[Dataset excerpts]
■ ■ ■

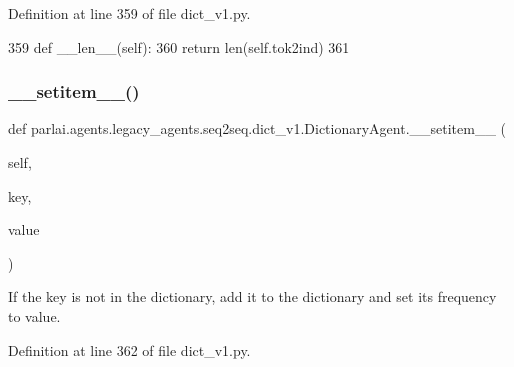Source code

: Definition at line 359 of file dict\+\_\+v1.\+py.


\begin{DoxyCode}
359     \textcolor{keyword}{def }\_\_len\_\_(self):
360         \textcolor{keywordflow}{return} len(self.tok2ind)
361 
\end{DoxyCode}
\mbox{\label{classparlai_1_1agents_1_1legacy__agents_1_1seq2seq_1_1dict__v1_1_1DictionaryAgent_ad9c574fe8296f3058148b6c4d91f7d09}} 
\subsubsection{\texorpdfstring{\+\_\+\+\_\+setitem\+\_\+\+\_\+()}{\_\_setitem\_\_()}}
{\footnotesize\ttfamily def parlai.\+agents.\+legacy\+\_\+agents.\+seq2seq.\+dict\+\_\+v1.\+Dictionary\+Agent.\+\_\+\+\_\+setitem\+\_\+\+\_\+ (\begin{DoxyParamCaption}\item[{}]{self,  }\item[{}]{key,  }\item[{}]{value }\end{DoxyParamCaption})}

\begin{DoxyVerb}If the key is not in the dictionary, add it to the dictionary and set its
frequency to value.
\end{DoxyVerb}
 

Definition at line 362 of file dict\+\_\+v1.\+py.


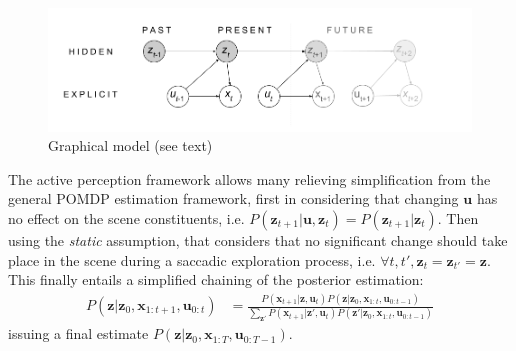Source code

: \documentclass{article} %
\begin{document}
\begin{figure}[t!]
	\centerline{
		\includegraphics[width = \linewidth]{img/ICLR-graphical-v2.png} 
	}
	\caption{Graphical model (see text)}\label{fig:graphical}
\end{figure}


The active perception framework allows many relieving simplification from the general POMDP estimation framework, first in considering that changing $\boldsymbol{u}$ has no effect on the scene constituents, i.e. $P(\boldsymbol{z}_{t+1}|\boldsymbol{u},\boldsymbol{z}_t) = P(\boldsymbol{z}_{t+1}|\boldsymbol{z}_t)$. Then using the \emph{static} assumption, that considers that no significant change should take place in the scene during a saccadic exploration process, i.e. $\forall t, t', \boldsymbol{z}_{t} = \boldsymbol{z}_{t'} = \boldsymbol{z}$. This finally entails a simplified chaining of the posterior estimation:
 	\begin{align}
 	P(\boldsymbol{z}|\boldsymbol{z}_0,\boldsymbol{x}_{1:t+1},\boldsymbol{u}_{0:t}) &= \frac{P(\boldsymbol{x}_{t+1}|\boldsymbol{z},\boldsymbol{u}_t) P(\boldsymbol{z}|\boldsymbol{z}_0,\boldsymbol{x}_{1:t}, \boldsymbol{u}_{0:t-1})}{\sum_{\boldsymbol{z}'}P(\boldsymbol{x}_{t+1}|\boldsymbol{z}',\boldsymbol{u}_t) P(\boldsymbol{z}'|\boldsymbol{z}_0,\boldsymbol{x}_{1:t}, \boldsymbol{u}_{0:t-1})}
 	\end{align}
issuing a final estimate $P(\boldsymbol{z}|\boldsymbol{z}_0, \boldsymbol{x}_{1:T}, \boldsymbol{u}_{0:T-1})$.  
\end{document}

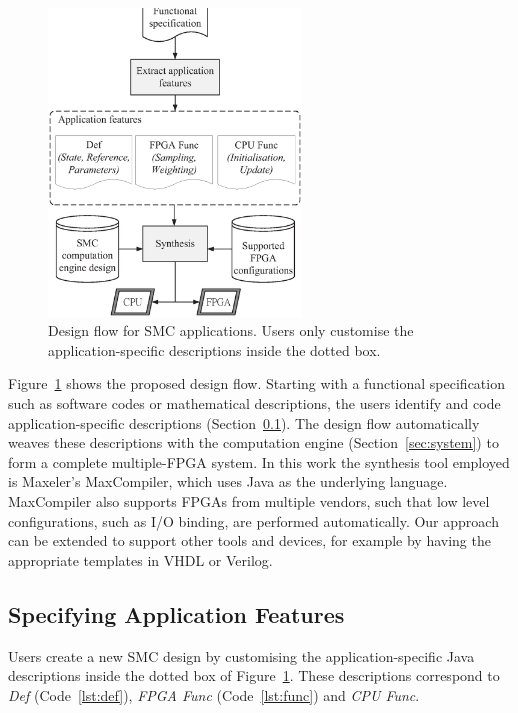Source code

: \begin{figure}[h]
\begin{center}
\includegraphics[width=0.6\textwidth]{design_flow/figures/flow}
\end{center}
\caption{Design flow for SMC applications. Users only customise the application-specific descriptions inside the dotted box.}
\label{fig:flow}
\end{figure}

Figure~\ref{fig:flow} shows the proposed design flow.
Starting with a functional specification such as software codes or mathematical descriptions, 
the users identify and code application-specific descriptions (Section~\ref{sec:kernel}). The design flow automatically weaves these descriptions with the computation engine (Section~\ref{sec:system}) to form a complete multiple-FPGA system.
In this work the synthesis tool employed is Maxeler's MaxCompiler, which uses Java as the underlying language. 
MaxCompiler also supports FPGAs from multiple vendors, such that low level configurations, such as I/O binding, are performed automatically.
Our approach can be extended to support other tools and devices, for example by having the appropriate templates in VHDL or Verilog.

\subsection{Specifying Application Features}
\label{sec:kernel}

Users create a new SMC design by customising the application-specific Java descriptions inside the dotted box of Figure~\ref{fig:flow}.
These descriptions correspond to \textit{Def} (Code~\ref{lst:def}), \textit{FPGA Func} (Code~\ref{lst:func}) and \textit{CPU Func}.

■ ■ ■

The records above are to be restated exactly, without their pictures.

(Answer to the problem)
Source code

: Definition at line 359 of file dict\+\_\+v1.\+py.


\begin{DoxyCode}
359     \textcolor{keyword}{def }\_\_len\_\_(self):
360         \textcolor{keywordflow}{return} len(self.tok2ind)
361 
\end{DoxyCode}
\mbox{\label{classparlai_1_1agents_1_1legacy__agents_1_1seq2seq_1_1dict__v1_1_1DictionaryAgent_ad9c574fe8296f3058148b6c4d91f7d09}} 
\subsubsection{\texorpdfstring{\+\_\+\+\_\+setitem\+\_\+\+\_\+()}{\_\_setitem\_\_()}}
{\footnotesize\ttfamily def parlai.\+agents.\+legacy\+\_\+agents.\+seq2seq.\+dict\+\_\+v1.\+Dictionary\+Agent.\+\_\+\+\_\+setitem\+\_\+\+\_\+ (\begin{DoxyParamCaption}\item[{}]{self,  }\item[{}]{key,  }\item[{}]{value }\end{DoxyParamCaption})}

\begin{DoxyVerb}If the key is not in the dictionary, add it to the dictionary and set its
frequency to value.
\end{DoxyVerb}
 

Definition at line 362 of file dict\+\_\+v1.\+py.


Source code

: \documentclass{article} %
\begin{document}
\begin{figure}[t!]
	\centerline{
		\includegraphics[width = \linewidth]{img/ICLR-graphical-v2.png} 
	}
	\caption{Graphical model (see text)}\label{fig:graphical}
\end{figure}


The active perception framework allows many relieving simplification from the general POMDP estimation framework, first in considering that changing $\boldsymbol{u}$ has no effect on the scene constituents, i.e. $P(\boldsymbol{z}_{t+1}|\boldsymbol{u},\boldsymbol{z}_t) = P(\boldsymbol{z}_{t+1}|\boldsymbol{z}_t)$. Then using the \emph{static} assumption, that considers that no significant change should take place in the scene during a saccadic exploration process, i.e. $\forall t, t', \boldsymbol{z}_{t} = \boldsymbol{z}_{t'} = \boldsymbol{z}$. This finally entails a simplified chaining of the posterior estimation:
 	\begin{align}
 	P(\boldsymbol{z}|\boldsymbol{z}_0,\boldsymbol{x}_{1:t+1},\boldsymbol{u}_{0:t}) &= \frac{P(\boldsymbol{x}_{t+1}|\boldsymbol{z},\boldsymbol{u}_t) P(\boldsymbol{z}|\boldsymbol{z}_0,\boldsymbol{x}_{1:t}, \boldsymbol{u}_{0:t-1})}{\sum_{\boldsymbol{z}'}P(\boldsymbol{x}_{t+1}|\boldsymbol{z}',\boldsymbol{u}_t) P(\boldsymbol{z}'|\boldsymbol{z}_0,\boldsymbol{x}_{1:t}, \boldsymbol{u}_{0:t-1})}
 	\end{align}
issuing a final estimate $P(\boldsymbol{z}|\boldsymbol{z}_0, \boldsymbol{x}_{1:T}, \boldsymbol{u}_{0:T-1})$.  
\end{document}

Source code

: \begin{figure}[h]
\begin{center}
\includegraphics[width=0.6\textwidth]{design_flow/figures/flow}
\end{center}
\caption{Design flow for SMC applications. Users only customise the application-specific descriptions inside the dotted box.}
\label{fig:flow}
\end{figure}

Figure~\ref{fig:flow} shows the proposed design flow.
Starting with a functional specification such as software codes or mathematical descriptions, 
the users identify and code application-specific descriptions (Section~\ref{sec:kernel}). The design flow automatically weaves these descriptions with the computation engine (Section~\ref{sec:system}) to form a complete multiple-FPGA system.
In this work the synthesis tool employed is Maxeler's MaxCompiler, which uses Java as the underlying language. 
MaxCompiler also supports FPGAs from multiple vendors, such that low level configurations, such as I/O binding, are performed automatically.
Our approach can be extended to support other tools and devices, for example by having the appropriate templates in VHDL or Verilog.

\subsection{Specifying Application Features}
\label{sec:kernel}

Users create a new SMC design by customising the application-specific Java descriptions inside the dotted box of Figure~\ref{fig:flow}.
These descriptions correspond to \textit{Def} (Code~\ref{lst:def}), \textit{FPGA Func} (Code~\ref{lst:func}) and \textit{CPU Func}.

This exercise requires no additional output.